[Dataset entries]
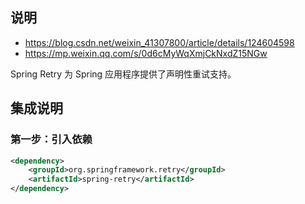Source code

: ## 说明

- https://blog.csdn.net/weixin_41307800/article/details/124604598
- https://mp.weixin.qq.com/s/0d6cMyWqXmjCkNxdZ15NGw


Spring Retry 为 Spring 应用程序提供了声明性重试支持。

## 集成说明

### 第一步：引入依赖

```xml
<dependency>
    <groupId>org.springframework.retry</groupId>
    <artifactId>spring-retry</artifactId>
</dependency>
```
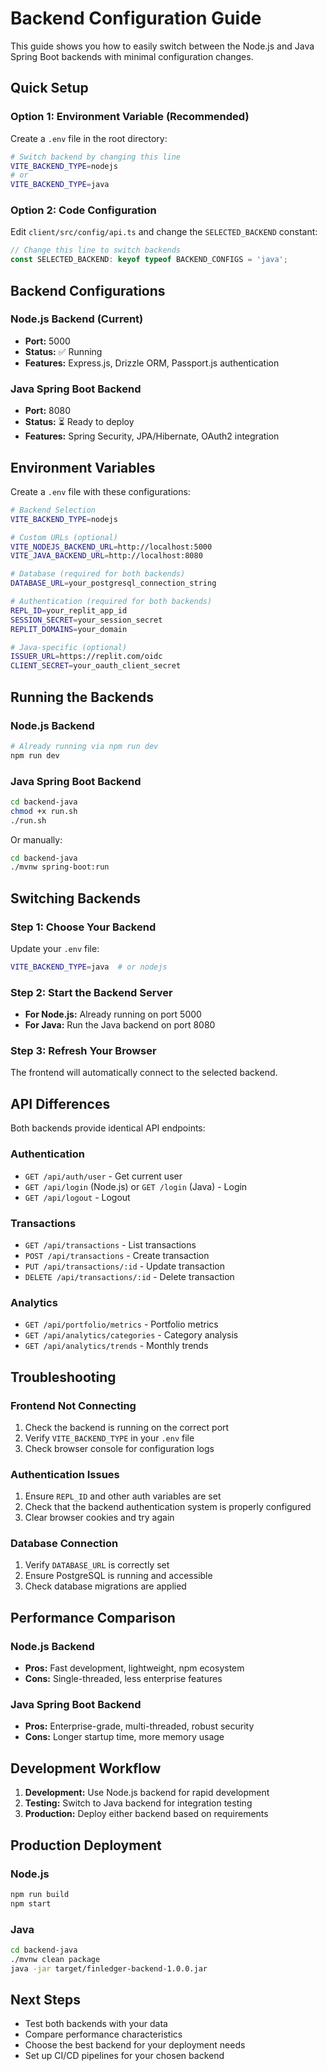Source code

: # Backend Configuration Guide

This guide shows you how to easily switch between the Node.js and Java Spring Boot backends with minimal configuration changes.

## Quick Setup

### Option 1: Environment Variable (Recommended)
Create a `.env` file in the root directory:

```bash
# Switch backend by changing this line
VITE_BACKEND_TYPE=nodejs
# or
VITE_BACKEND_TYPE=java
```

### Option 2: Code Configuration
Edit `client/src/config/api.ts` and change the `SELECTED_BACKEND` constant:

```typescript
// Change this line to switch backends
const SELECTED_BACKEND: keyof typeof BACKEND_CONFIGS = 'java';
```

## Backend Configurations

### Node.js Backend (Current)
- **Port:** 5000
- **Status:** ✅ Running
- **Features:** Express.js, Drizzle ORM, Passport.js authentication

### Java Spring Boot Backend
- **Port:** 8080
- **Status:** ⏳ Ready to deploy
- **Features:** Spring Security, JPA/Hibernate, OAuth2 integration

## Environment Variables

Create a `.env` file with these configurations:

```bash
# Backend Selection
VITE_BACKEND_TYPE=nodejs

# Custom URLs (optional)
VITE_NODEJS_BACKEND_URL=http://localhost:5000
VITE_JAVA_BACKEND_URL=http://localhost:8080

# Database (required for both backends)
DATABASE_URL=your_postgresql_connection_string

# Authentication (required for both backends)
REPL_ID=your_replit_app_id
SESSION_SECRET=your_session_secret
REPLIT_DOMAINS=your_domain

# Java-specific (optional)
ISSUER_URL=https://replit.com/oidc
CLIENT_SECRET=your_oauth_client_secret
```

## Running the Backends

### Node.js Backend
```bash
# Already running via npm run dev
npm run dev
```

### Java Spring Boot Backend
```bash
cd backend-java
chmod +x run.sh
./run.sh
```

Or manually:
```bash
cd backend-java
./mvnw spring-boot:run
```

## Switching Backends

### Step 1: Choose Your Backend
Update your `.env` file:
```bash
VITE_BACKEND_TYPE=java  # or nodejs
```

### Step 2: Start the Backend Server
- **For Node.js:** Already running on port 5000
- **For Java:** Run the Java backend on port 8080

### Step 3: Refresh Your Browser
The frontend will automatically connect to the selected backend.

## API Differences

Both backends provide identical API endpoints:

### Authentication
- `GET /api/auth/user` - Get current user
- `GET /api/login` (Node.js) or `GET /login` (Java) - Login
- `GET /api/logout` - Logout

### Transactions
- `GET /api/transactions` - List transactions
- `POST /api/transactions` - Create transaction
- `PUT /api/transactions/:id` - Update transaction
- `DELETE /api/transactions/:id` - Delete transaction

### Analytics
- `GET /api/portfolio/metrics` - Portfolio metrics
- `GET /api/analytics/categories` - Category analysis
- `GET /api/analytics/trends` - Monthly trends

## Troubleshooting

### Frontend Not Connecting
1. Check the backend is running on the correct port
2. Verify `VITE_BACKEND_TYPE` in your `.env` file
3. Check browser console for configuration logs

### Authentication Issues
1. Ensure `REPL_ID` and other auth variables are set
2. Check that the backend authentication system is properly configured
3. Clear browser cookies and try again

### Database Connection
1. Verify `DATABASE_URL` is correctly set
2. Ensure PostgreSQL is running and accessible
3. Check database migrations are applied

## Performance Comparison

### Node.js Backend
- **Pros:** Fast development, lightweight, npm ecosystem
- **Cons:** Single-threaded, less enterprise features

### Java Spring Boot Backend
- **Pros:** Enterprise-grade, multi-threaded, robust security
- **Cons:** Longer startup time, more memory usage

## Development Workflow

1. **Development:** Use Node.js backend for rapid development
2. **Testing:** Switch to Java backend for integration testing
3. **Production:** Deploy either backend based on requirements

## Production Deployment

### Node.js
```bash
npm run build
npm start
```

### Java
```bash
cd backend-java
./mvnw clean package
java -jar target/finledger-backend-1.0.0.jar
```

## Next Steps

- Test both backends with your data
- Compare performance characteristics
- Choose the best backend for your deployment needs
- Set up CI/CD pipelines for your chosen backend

• WORK ITEM
The copy you give must repeat each record character for character, but it must not include the pictures.

• SOLUTION TO THIS PROBLEM
Source code

: ## 说明

- https://blog.csdn.net/weixin_41307800/article/details/124604598
- https://mp.weixin.qq.com/s/0d6cMyWqXmjCkNxdZ15NGw


Spring Retry 为 Spring 应用程序提供了声明性重试支持。

## 集成说明

### 第一步：引入依赖

```xml
<dependency>
    <groupId>org.springframework.retry</groupId>
    <artifactId>spring-retry</artifactId>
</dependency>
```
Source code

: # Backend Configuration Guide

This guide shows you how to easily switch between the Node.js and Java Spring Boot backends with minimal configuration changes.

## Quick Setup

### Option 1: Environment Variable (Recommended)
Create a `.env` file in the root directory:

```bash
# Switch backend by changing this line
VITE_BACKEND_TYPE=nodejs
# or
VITE_BACKEND_TYPE=java
```

### Option 2: Code Configuration
Edit `client/src/config/api.ts` and change the `SELECTED_BACKEND` constant:

```typescript
// Change this line to switch backends
const SELECTED_BACKEND: keyof typeof BACKEND_CONFIGS = 'java';
```

## Backend Configurations

### Node.js Backend (Current)
- **Port:** 5000
- **Status:** ✅ Running
- **Features:** Express.js, Drizzle ORM, Passport.js authentication

### Java Spring Boot Backend
- **Port:** 8080
- **Status:** ⏳ Ready to deploy
- **Features:** Spring Security, JPA/Hibernate, OAuth2 integration

## Environment Variables

Create a `.env` file with these configurations:

```bash
# Backend Selection
VITE_BACKEND_TYPE=nodejs

# Custom URLs (optional)
VITE_NODEJS_BACKEND_URL=http://localhost:5000
VITE_JAVA_BACKEND_URL=http://localhost:8080

# Database (required for both backends)
DATABASE_URL=your_postgresql_connection_string

# Authentication (required for both backends)
REPL_ID=your_replit_app_id
SESSION_SECRET=your_session_secret
REPLIT_DOMAINS=your_domain

# Java-specific (optional)
ISSUER_URL=https://replit.com/oidc
CLIENT_SECRET=your_oauth_client_secret
```

## Running the Backends

### Node.js Backend
```bash
# Already running via npm run dev
npm run dev
```

### Java Spring Boot Backend
```bash
cd backend-java
chmod +x run.sh
./run.sh
```

Or manually:
```bash
cd backend-java
./mvnw spring-boot:run
```

## Switching Backends

### Step 1: Choose Your Backend
Update your `.env` file:
```bash
VITE_BACKEND_TYPE=java  # or nodejs
```

### Step 2: Start the Backend Server
- **For Node.js:** Already running on port 5000
- **For Java:** Run the Java backend on port 8080

### Step 3: Refresh Your Browser
The frontend will automatically connect to the selected backend.

## API Differences

Both backends provide identical API endpoints:

### Authentication
- `GET /api/auth/user` - Get current user
- `GET /api/login` (Node.js) or `GET /login` (Java) - Login
- `GET /api/logout` - Logout

### Transactions
- `GET /api/transactions` - List transactions
- `POST /api/transactions` - Create transaction
- `PUT /api/transactions/:id` - Update transaction
- `DELETE /api/transactions/:id` - Delete transaction

### Analytics
- `GET /api/portfolio/metrics` - Portfolio metrics
- `GET /api/analytics/categories` - Category analysis
- `GET /api/analytics/trends` - Monthly trends

## Troubleshooting

### Frontend Not Connecting
1. Check the backend is running on the correct port
2. Verify `VITE_BACKEND_TYPE` in your `.env` file
3. Check browser console for configuration logs

### Authentication Issues
1. Ensure `REPL_ID` and other auth variables are set
2. Check that the backend authentication system is properly configured
3. Clear browser cookies and try again

### Database Connection
1. Verify `DATABASE_URL` is correctly set
2. Ensure PostgreSQL is running and accessible
3. Check database migrations are applied

## Performance Comparison

### Node.js Backend
- **Pros:** Fast development, lightweight, npm ecosystem
- **Cons:** Single-threaded, less enterprise features

### Java Spring Boot Backend
- **Pros:** Enterprise-grade, multi-threaded, robust security
- **Cons:** Longer startup time, more memory usage

## Development Workflow

1. **Development:** Use Node.js backend for rapid development
2. **Testing:** Switch to Java backend for integration testing
3. **Production:** Deploy either backend based on requirements

## Production Deployment

### Node.js
```bash
npm run build
npm start
```

### Java
```bash
cd backend-java
./mvnw clean package
java -jar target/finledger-backend-1.0.0.jar
```

## Next Steps

- Test both backends with your data
- Compare performance characteristics
- Choose the best backend for your deployment needs
- Set up CI/CD pipelines for your chosen backend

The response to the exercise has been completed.